[Saved entries]
#####
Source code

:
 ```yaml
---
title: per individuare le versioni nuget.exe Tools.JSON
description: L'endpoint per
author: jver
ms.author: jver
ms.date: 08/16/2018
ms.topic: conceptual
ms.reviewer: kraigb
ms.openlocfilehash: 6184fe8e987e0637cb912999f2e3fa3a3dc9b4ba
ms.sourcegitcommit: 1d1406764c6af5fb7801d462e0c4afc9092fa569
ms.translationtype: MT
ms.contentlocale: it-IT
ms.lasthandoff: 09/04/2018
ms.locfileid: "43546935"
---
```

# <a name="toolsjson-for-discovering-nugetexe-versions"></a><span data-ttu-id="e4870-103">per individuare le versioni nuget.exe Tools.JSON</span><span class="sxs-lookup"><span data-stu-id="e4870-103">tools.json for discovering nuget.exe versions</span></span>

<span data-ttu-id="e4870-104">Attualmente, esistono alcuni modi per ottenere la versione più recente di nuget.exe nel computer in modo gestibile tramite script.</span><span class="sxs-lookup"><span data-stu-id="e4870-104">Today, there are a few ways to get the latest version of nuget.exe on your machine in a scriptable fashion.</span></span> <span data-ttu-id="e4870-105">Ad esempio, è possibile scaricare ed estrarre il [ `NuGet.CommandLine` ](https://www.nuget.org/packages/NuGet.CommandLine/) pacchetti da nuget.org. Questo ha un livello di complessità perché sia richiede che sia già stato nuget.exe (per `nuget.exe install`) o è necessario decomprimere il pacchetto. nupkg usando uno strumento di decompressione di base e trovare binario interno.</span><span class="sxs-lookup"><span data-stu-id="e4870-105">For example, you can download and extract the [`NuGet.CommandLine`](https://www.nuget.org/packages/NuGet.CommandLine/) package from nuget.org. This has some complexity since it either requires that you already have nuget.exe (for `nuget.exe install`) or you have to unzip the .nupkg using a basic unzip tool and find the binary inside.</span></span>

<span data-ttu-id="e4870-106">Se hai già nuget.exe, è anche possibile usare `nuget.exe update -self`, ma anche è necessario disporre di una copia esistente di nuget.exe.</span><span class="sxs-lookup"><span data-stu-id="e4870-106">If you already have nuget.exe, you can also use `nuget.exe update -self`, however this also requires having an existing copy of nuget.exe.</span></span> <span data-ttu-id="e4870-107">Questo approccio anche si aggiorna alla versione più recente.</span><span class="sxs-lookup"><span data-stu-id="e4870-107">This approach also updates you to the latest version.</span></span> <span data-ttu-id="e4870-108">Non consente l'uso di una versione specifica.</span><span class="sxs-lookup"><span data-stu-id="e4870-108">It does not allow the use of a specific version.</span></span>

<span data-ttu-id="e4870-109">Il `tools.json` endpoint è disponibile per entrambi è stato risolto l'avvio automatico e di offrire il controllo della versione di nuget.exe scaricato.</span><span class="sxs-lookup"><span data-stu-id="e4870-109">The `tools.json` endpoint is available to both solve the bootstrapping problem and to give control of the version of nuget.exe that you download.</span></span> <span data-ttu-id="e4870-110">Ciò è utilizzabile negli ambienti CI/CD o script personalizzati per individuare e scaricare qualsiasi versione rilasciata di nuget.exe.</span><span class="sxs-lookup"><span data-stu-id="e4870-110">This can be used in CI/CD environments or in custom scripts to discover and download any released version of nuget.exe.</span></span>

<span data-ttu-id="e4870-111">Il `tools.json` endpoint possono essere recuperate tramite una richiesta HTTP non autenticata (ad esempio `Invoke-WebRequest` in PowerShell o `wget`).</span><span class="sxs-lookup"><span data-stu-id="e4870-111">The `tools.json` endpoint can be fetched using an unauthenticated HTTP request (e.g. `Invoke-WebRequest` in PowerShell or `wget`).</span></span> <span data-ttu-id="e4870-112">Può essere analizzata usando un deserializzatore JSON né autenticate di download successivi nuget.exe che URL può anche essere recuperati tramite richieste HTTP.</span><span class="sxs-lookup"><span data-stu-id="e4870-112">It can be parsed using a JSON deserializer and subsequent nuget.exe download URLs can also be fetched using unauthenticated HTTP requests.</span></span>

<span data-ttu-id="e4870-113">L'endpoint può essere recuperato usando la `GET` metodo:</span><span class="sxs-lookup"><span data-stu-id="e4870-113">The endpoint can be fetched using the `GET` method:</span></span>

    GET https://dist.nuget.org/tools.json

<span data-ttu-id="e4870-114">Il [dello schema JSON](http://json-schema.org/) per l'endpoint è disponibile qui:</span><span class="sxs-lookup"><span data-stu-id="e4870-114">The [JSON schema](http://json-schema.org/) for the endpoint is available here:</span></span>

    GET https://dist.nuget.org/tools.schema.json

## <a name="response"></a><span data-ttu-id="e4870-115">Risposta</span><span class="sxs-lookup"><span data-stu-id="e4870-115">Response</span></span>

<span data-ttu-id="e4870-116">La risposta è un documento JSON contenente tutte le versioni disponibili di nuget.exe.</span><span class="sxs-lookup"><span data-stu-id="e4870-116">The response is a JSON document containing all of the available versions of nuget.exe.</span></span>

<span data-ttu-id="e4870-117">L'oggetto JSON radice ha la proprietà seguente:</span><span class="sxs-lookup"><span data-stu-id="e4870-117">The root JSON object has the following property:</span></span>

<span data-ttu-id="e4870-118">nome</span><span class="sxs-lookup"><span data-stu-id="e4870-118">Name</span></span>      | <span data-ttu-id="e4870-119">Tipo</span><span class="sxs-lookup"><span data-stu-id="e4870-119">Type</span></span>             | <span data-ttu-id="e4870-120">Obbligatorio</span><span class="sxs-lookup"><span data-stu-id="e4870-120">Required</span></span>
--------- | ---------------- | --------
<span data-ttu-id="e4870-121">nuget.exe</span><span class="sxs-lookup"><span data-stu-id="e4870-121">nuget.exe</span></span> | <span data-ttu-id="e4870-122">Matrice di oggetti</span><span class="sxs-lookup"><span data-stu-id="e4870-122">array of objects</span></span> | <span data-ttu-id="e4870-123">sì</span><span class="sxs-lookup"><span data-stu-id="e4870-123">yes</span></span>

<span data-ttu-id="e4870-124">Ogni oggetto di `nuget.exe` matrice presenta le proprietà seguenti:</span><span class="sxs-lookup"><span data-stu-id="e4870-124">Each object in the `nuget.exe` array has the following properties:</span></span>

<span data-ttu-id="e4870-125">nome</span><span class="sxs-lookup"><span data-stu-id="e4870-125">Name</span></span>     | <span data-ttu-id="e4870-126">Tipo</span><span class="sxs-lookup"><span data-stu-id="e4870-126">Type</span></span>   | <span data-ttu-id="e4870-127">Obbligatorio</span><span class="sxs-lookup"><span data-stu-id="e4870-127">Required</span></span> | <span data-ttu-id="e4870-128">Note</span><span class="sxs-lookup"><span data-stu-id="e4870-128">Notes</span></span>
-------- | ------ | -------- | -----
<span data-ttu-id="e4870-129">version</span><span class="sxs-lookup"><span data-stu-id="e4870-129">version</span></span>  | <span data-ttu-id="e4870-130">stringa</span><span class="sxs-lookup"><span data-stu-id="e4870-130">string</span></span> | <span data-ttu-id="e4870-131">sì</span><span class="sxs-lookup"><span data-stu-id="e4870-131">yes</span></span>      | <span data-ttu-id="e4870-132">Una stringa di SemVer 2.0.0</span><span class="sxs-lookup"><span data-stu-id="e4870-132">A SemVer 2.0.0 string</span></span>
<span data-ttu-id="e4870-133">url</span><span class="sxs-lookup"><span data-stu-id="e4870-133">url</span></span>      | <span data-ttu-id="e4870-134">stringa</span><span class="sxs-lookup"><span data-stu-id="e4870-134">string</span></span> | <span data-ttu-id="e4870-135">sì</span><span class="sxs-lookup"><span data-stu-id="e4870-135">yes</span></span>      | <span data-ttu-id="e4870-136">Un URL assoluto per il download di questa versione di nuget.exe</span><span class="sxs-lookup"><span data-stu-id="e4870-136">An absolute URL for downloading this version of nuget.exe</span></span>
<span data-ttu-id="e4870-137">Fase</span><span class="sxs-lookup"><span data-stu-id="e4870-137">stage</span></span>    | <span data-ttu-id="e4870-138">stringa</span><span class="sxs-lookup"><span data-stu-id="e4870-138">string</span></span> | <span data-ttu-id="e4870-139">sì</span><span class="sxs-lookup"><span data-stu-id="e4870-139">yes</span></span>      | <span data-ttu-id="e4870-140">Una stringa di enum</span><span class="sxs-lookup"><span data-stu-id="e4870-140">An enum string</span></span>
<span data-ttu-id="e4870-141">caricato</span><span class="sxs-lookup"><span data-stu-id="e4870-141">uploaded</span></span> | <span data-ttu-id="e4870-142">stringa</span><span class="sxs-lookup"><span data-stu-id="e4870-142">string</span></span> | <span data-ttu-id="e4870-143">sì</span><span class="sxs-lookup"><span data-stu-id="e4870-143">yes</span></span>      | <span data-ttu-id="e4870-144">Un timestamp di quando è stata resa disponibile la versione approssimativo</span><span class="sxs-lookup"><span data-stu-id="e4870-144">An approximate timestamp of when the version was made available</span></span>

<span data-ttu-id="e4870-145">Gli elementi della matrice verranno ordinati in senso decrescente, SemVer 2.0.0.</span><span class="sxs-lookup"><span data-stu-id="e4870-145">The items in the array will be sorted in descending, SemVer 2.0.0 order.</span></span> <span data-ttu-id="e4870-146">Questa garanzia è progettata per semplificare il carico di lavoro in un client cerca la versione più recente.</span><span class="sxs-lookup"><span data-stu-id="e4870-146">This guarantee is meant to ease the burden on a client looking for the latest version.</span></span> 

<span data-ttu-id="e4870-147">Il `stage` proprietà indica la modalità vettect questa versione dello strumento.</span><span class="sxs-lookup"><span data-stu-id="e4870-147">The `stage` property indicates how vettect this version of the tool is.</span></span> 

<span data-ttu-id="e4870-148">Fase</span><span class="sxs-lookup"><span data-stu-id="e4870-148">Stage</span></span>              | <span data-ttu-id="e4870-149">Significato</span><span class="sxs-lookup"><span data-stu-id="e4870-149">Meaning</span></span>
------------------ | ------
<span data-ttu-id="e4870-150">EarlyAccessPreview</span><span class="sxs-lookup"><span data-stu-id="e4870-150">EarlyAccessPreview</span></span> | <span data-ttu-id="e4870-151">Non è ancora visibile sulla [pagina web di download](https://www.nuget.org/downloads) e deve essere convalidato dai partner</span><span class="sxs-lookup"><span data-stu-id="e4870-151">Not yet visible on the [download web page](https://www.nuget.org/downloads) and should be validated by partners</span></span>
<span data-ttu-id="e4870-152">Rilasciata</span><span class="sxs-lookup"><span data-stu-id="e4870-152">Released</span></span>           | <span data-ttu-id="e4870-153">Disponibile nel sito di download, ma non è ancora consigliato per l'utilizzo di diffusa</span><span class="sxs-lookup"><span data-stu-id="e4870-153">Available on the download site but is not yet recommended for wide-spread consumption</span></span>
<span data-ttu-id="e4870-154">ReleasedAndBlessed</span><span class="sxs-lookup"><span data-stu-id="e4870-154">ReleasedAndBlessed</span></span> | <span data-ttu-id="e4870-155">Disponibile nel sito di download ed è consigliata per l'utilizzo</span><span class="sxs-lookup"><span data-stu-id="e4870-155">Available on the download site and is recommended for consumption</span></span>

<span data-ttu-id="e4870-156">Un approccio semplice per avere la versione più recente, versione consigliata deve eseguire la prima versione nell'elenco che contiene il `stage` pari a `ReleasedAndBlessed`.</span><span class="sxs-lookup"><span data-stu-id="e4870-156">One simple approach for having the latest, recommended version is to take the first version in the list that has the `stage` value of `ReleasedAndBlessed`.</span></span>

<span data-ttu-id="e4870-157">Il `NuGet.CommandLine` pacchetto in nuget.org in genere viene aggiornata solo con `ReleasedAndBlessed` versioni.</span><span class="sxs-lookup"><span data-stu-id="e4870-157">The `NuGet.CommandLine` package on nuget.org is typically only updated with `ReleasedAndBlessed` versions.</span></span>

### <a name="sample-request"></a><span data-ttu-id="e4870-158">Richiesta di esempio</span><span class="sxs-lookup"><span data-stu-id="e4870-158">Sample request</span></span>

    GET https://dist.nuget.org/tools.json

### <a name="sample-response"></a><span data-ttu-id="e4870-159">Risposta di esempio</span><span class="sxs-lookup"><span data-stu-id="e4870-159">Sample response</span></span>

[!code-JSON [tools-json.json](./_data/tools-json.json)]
#####
Problem statement
Each line of the data that holds "code" should be copied.

Your solution
Source code
[!code-JSON [tools-json.json](./_data/tools-json.json)]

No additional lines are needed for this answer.